**What is needed**. Would you return the full listing exactly, with nothing altered?
:: Supplied entries ::
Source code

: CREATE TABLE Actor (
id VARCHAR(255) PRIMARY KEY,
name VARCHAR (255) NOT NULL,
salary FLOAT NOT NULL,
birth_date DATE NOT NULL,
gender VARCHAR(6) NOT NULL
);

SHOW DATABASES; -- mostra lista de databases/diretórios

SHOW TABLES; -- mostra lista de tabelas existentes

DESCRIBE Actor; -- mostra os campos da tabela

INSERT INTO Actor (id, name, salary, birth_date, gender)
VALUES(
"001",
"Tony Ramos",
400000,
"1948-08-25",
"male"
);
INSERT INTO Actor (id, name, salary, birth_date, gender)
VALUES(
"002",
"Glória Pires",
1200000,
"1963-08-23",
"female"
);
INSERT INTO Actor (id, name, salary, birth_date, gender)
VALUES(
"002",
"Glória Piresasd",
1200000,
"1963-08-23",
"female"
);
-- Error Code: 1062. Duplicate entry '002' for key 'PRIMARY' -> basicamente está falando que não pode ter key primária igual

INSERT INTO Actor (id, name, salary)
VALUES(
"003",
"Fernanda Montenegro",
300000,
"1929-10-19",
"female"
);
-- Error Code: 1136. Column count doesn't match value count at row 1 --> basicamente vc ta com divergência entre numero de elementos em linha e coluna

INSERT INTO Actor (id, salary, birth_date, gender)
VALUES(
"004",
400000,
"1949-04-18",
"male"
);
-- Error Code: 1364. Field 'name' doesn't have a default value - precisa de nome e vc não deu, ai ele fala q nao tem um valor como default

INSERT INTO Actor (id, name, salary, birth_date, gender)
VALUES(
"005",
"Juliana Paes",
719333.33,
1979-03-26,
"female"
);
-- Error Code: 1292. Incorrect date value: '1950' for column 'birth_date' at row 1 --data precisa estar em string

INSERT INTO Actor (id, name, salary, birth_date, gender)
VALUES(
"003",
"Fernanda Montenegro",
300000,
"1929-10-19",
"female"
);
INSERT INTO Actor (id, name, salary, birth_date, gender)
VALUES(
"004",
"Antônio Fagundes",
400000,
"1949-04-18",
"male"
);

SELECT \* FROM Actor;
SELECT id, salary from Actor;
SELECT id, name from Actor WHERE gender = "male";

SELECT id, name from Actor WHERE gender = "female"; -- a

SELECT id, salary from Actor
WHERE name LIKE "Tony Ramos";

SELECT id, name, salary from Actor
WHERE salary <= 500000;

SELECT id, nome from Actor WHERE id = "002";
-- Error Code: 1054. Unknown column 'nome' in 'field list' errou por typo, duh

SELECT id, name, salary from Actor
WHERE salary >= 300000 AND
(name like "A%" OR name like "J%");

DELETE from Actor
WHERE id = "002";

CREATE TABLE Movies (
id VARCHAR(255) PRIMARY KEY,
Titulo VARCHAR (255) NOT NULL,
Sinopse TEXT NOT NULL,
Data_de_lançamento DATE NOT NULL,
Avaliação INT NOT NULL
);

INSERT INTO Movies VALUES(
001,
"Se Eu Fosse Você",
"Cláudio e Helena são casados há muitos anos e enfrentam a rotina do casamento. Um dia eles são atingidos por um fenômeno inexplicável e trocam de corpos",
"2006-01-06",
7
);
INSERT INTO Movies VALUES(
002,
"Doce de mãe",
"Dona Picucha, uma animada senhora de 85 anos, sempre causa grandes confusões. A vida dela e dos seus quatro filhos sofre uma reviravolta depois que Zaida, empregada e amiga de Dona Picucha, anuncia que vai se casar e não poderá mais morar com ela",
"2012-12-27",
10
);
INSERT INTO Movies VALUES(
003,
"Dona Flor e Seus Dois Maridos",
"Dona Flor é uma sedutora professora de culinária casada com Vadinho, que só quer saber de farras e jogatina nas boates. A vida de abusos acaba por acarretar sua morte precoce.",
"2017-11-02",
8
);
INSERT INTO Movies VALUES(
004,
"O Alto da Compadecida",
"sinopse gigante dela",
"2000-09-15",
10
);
:::
**Result of the exercise**.
Source code

: CREATE TABLE Actor (
id VARCHAR(255) PRIMARY KEY,
name VARCHAR (255) NOT NULL,
salary FLOAT NOT NULL,
birth_date DATE NOT NULL,
gender VARCHAR(6) NOT NULL
);

SHOW DATABASES; -- mostra lista de databases/diretórios

SHOW TABLES; -- mostra lista de tabelas existentes

DESCRIBE Actor; -- mostra os campos da tabela

INSERT INTO Actor (id, name, salary, birth_date, gender)
VALUES(
"001",
"Tony Ramos",
400000,
"1948-08-25",
"male"
);
INSERT INTO Actor (id, name, salary, birth_date, gender)
VALUES(
"002",
"Glória Pires",
1200000,
"1963-08-23",
"female"
);
INSERT INTO Actor (id, name, salary, birth_date, gender)
VALUES(
"002",
"Glória Piresasd",
1200000,
"1963-08-23",
"female"
);
-- Error Code: 1062. Duplicate entry '002' for key 'PRIMARY' -> basicamente está falando que não pode ter key primária igual

INSERT INTO Actor (id, name, salary)
VALUES(
"003",
"Fernanda Montenegro",
300000,
"1929-10-19",
"female"
);
-- Error Code: 1136. Column count doesn't match value count at row 1 --> basicamente vc ta com divergência entre numero de elementos em linha e coluna

INSERT INTO Actor (id, salary, birth_date, gender)
VALUES(
"004",
400000,
"1949-04-18",
"male"
);
-- Error Code: 1364. Field 'name' doesn't have a default value - precisa de nome e vc não deu, ai ele fala q nao tem um valor como default

INSERT INTO Actor (id, name, salary, birth_date, gender)
VALUES(
"005",
"Juliana Paes",
719333.33,
1979-03-26,
"female"
);
-- Error Code: 1292. Incorrect date value: '1950' for column 'birth_date' at row 1 --data precisa estar em string

INSERT INTO Actor (id, name, salary, birth_date, gender)
VALUES(
"003",
"Fernanda Montenegro",
300000,
"1929-10-19",
"female"
);
INSERT INTO Actor (id, name, salary, birth_date, gender)
VALUES(
"004",
"Antônio Fagundes",
400000,
"1949-04-18",
"male"
);

SELECT \* FROM Actor;
SELECT id, salary from Actor;
SELECT id, name from Actor WHERE gender = "male";

SELECT id, name from Actor WHERE gender = "female"; -- a

SELECT id, salary from Actor
WHERE name LIKE "Tony Ramos";

SELECT id, name, salary from Actor
WHERE salary <= 500000;

SELECT id, nome from Actor WHERE id = "002";
-- Error Code: 1054. Unknown column 'nome' in 'field list' errou por typo, duh

SELECT id, name, salary from Actor
WHERE salary >= 300000 AND
(name like "A%" OR name like "J%");

DELETE from Actor
WHERE id = "002";

CREATE TABLE Movies (
id VARCHAR(255) PRIMARY KEY,
Titulo VARCHAR (255) NOT NULL,
Sinopse TEXT NOT NULL,
Data_de_lançamento DATE NOT NULL,
Avaliação INT NOT NULL
);

INSERT INTO Movies VALUES(
001,
"Se Eu Fosse Você",
"Cláudio e Helena são casados há muitos anos e enfrentam a rotina do casamento. Um dia eles são atingidos por um fenômeno inexplicável e trocam de corpos",
"2006-01-06",
7
);
INSERT INTO Movies VALUES(
002,
"Doce de mãe",
"Dona Picucha, uma animada senhora de 85 anos, sempre causa grandes confusões. A vida dela e dos seus quatro filhos sofre uma reviravolta depois que Zaida, empregada e amiga de Dona Picucha, anuncia que vai se casar e não poderá mais morar com ela",
"2012-12-27",
10
);
INSERT INTO Movies VALUES(
003,
"Dona Flor e Seus Dois Maridos",
"Dona Flor é uma sedutora professora de culinária casada com Vadinho, que só quer saber de farras e jogatina nas boates. A vida de abusos acaba por acarretar sua morte precoce.",
"2017-11-02",
8
);
INSERT INTO Movies VALUES(
004,
"O Alto da Compadecida",
"sinopse gigante dela",
"2000-09-15",
10
);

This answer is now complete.